_GOAL OF THE EXERCISE_. Within the material below, how many lines include the word "Unicode"? Only the number should be given.
(RECORDS FOR THE TASK)
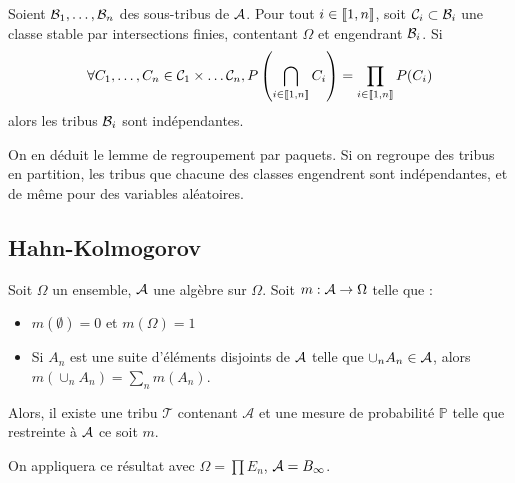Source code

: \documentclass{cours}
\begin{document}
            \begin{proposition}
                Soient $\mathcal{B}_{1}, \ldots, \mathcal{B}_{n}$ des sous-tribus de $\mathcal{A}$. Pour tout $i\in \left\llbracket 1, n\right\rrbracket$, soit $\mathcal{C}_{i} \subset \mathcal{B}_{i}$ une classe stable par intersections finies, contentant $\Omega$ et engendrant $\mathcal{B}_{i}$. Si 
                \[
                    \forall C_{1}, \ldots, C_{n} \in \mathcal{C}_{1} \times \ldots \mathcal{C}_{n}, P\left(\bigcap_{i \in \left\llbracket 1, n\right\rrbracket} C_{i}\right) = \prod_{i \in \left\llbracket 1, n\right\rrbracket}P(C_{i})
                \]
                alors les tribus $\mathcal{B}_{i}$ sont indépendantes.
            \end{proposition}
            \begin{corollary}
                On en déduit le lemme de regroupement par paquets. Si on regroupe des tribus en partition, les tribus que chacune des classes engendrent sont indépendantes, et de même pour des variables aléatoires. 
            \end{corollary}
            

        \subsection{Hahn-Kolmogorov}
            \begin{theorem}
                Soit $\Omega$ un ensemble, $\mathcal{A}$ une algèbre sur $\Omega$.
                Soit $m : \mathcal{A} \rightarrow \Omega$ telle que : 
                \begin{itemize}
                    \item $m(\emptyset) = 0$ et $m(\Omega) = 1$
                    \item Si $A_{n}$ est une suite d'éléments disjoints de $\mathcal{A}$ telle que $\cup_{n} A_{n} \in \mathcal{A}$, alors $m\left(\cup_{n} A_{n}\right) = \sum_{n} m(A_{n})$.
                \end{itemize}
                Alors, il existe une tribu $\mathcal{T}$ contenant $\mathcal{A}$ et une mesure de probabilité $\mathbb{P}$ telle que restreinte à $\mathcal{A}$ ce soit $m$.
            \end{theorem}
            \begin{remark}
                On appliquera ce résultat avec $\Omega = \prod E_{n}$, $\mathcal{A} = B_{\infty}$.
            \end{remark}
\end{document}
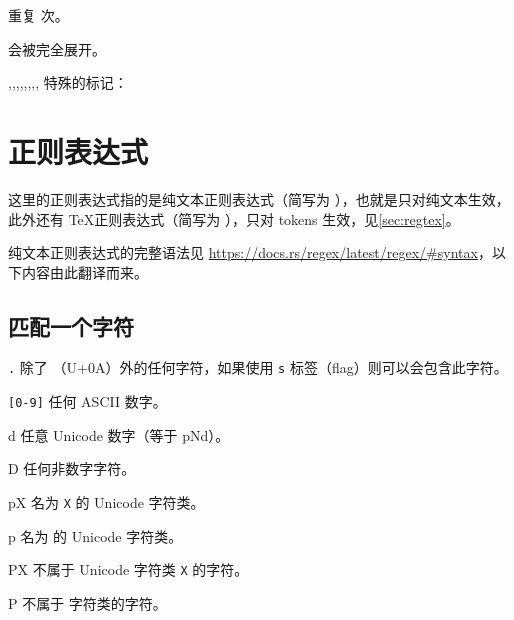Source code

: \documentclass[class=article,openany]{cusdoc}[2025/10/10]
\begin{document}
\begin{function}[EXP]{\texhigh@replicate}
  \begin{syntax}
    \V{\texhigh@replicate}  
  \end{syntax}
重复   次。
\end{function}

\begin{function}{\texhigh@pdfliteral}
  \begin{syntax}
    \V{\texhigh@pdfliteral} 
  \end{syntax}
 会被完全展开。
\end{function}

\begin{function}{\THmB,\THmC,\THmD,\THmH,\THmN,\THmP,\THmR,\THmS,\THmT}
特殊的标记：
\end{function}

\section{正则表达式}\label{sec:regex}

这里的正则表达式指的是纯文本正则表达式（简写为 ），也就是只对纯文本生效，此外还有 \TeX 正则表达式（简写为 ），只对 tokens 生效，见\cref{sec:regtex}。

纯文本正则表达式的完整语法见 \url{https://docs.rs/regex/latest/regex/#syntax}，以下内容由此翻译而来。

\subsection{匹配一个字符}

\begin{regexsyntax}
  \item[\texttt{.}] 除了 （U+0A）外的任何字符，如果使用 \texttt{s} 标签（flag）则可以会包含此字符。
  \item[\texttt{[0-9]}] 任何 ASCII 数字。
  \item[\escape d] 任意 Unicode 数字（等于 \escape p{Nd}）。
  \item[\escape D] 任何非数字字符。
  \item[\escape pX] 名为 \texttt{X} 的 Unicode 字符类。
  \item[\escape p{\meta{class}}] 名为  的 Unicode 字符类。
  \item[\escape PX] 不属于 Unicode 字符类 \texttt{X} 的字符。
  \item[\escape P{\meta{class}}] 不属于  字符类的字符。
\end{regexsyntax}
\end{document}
(End RECORDS FOR THE TASK)
_RESPONSE TO THE EXERCISE_. 4